Start of LISTED ENTRIES

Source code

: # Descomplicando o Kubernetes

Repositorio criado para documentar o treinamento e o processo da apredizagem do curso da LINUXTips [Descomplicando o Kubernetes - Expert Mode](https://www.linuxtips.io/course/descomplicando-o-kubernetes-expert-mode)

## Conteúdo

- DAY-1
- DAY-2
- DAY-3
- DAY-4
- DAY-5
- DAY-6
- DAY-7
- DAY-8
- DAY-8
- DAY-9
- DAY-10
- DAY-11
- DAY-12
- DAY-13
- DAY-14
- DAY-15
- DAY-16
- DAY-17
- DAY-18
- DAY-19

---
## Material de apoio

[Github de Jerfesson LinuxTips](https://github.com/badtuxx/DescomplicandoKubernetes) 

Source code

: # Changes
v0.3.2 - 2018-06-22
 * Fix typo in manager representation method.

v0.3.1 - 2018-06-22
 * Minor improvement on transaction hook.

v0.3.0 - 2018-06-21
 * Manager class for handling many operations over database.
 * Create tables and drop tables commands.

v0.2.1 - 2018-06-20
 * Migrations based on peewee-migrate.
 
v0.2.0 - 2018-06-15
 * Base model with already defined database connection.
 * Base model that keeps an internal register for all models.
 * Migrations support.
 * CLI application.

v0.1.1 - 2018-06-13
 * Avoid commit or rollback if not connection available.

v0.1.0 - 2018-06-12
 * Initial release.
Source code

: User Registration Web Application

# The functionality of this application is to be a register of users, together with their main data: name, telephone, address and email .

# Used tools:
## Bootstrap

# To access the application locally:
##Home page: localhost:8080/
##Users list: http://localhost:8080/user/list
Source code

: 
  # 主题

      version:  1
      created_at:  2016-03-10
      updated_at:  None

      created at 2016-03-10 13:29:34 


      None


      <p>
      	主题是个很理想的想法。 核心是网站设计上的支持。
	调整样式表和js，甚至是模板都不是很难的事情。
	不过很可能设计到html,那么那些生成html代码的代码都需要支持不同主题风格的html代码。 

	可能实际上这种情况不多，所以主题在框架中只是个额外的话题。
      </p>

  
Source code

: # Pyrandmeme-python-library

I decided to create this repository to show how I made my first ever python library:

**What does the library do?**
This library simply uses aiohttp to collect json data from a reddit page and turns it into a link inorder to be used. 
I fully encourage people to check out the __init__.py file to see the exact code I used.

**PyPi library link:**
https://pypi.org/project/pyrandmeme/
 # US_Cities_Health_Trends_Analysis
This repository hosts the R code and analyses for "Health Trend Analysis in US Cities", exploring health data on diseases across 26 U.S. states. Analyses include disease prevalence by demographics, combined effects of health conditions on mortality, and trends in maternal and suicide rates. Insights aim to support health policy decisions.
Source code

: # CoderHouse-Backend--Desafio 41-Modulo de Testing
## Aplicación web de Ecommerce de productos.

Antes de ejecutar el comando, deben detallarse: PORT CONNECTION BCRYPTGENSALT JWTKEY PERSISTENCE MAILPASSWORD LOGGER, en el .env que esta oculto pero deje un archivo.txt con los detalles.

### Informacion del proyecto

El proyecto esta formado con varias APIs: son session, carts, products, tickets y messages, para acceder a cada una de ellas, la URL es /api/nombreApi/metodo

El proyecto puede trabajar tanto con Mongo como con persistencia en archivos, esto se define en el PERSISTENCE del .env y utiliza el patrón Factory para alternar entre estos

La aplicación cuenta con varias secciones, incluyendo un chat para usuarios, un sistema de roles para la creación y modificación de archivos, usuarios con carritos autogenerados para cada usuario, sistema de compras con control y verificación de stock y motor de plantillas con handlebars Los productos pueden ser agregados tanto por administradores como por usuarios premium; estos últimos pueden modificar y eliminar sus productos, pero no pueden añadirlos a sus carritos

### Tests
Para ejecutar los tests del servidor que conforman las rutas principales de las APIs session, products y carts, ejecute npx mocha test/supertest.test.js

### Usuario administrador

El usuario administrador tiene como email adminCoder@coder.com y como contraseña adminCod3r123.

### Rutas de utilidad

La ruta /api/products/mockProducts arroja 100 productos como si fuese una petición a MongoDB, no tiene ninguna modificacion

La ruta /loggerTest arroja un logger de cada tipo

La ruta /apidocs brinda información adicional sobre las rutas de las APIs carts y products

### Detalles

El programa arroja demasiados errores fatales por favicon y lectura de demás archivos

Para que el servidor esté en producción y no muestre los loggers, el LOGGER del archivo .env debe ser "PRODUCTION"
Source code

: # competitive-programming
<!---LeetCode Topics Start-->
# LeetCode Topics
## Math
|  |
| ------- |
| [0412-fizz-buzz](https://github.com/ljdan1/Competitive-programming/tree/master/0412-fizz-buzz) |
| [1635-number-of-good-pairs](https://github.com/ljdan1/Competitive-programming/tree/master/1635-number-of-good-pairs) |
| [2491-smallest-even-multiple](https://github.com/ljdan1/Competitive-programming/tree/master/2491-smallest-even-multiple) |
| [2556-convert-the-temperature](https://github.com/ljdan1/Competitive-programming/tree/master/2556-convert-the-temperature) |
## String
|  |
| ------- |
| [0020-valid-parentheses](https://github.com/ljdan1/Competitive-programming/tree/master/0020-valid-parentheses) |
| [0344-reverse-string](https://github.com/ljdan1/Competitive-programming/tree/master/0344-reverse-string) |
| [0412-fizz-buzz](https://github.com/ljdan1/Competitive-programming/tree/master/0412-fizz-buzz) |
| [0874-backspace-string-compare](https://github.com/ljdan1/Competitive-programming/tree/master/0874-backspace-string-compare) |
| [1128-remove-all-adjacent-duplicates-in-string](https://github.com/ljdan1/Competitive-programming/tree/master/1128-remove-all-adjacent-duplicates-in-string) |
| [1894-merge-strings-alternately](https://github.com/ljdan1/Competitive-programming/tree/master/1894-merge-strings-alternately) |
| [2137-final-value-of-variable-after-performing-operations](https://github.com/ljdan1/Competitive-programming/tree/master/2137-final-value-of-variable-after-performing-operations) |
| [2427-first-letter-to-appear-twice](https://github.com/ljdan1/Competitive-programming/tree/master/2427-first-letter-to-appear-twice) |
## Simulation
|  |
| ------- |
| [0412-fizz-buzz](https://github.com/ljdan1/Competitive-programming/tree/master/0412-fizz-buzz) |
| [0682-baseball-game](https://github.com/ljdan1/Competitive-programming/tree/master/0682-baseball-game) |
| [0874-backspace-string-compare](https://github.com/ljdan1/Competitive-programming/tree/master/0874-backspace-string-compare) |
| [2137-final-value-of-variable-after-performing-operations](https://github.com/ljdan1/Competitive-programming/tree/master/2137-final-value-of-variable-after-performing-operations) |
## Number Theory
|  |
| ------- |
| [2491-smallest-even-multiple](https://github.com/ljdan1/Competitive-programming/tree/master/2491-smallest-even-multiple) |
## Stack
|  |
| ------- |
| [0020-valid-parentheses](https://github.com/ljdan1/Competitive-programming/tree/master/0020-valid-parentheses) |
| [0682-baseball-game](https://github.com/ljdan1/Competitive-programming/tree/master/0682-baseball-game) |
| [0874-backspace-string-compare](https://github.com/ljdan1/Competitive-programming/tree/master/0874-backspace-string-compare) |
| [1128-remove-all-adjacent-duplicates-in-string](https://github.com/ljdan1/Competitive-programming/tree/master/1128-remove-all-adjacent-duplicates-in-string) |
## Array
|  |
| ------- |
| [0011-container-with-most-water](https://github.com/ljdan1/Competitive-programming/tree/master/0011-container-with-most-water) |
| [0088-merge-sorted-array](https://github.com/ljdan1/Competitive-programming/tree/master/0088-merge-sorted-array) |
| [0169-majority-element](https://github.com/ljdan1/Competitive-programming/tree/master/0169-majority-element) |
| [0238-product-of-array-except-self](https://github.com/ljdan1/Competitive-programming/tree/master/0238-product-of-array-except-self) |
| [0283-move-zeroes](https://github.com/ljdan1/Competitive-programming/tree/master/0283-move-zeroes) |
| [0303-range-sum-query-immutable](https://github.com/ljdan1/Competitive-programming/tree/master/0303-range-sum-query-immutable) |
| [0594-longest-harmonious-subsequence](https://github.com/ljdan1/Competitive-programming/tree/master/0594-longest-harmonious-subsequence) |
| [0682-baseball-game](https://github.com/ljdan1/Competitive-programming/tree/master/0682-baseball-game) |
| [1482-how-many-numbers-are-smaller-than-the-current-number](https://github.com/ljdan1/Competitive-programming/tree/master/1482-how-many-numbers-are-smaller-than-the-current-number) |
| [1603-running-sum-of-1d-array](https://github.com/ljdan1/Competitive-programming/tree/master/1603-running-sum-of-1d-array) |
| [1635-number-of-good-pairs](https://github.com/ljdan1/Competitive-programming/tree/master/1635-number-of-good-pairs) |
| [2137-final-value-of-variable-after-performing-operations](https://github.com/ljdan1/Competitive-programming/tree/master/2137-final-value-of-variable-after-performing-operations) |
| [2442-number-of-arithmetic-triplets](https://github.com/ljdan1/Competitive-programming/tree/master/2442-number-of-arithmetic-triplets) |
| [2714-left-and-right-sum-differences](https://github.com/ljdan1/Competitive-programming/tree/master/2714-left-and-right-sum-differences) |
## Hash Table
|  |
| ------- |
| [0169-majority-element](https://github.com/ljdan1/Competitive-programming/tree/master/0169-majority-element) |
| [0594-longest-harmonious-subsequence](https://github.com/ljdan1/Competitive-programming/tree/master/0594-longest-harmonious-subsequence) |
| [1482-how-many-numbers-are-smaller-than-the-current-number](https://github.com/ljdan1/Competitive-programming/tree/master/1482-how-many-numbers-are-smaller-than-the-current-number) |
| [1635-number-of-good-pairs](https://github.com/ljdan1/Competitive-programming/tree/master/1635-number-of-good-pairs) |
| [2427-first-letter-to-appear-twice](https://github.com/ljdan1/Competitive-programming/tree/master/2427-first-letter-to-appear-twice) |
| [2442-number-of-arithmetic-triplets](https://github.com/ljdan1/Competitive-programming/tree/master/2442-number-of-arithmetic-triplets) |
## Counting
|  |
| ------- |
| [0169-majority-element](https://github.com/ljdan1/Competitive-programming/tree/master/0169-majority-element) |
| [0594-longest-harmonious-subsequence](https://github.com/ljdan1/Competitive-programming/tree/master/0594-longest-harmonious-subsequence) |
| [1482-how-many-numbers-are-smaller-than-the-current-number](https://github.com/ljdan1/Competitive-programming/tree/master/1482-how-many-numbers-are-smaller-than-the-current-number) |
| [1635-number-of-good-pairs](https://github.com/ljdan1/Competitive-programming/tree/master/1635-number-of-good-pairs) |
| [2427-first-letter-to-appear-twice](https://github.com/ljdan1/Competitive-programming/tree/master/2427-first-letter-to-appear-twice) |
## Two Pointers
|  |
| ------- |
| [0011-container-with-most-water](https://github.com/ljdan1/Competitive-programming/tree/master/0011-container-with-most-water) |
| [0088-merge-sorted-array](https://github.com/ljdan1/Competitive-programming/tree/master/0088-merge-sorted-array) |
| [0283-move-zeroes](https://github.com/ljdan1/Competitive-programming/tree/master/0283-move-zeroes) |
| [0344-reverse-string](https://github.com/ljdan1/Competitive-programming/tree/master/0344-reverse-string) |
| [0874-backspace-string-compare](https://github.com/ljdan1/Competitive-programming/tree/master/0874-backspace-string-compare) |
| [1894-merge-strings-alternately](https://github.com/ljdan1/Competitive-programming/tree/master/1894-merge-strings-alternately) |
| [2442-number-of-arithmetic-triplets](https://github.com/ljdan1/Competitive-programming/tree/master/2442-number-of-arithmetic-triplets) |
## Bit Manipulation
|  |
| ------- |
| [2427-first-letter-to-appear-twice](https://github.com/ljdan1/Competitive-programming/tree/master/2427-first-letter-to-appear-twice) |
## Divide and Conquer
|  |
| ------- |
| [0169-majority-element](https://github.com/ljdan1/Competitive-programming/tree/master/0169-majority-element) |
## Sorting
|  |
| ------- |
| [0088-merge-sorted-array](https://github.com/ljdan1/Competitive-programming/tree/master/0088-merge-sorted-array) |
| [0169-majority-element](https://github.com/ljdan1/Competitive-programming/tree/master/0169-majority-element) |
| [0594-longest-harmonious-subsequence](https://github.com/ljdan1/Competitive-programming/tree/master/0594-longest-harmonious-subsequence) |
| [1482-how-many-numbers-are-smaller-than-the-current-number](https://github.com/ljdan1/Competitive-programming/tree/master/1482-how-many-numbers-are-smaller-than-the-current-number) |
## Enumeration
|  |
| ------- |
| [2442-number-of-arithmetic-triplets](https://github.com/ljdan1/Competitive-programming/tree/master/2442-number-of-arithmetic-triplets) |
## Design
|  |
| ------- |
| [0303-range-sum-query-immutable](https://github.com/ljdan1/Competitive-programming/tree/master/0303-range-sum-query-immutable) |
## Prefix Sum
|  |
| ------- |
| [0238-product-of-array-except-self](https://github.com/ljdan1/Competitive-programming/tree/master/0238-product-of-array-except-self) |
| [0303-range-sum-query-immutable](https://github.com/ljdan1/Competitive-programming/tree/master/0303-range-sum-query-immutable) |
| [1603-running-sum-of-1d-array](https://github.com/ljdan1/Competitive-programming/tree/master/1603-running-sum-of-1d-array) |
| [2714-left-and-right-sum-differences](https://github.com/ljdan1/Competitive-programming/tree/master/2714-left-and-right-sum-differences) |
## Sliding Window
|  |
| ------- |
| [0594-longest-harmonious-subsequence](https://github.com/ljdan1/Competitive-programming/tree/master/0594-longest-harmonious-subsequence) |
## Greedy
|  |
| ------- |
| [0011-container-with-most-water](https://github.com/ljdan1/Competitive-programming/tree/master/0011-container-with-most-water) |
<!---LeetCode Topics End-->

End of LISTED ENTRIES

* _WHAT NEEDS TO BE DONE_
Copy from the entries only those lines that hold the word "APIs".

* _EXERCISE ANSWER_
El proyecto esta formado con varias APIs: son session, carts, products, tickets y messages, para acceder a cada una de ellas, la URL es /api/nombreApi/metodo
Para ejecutar los tests del servidor que conforman las rutas principales de las APIs session, products y carts, ejecute npx mocha test/supertest.test.js
La ruta /apidocs brinda información adicional sobre las rutas de las APIs carts y products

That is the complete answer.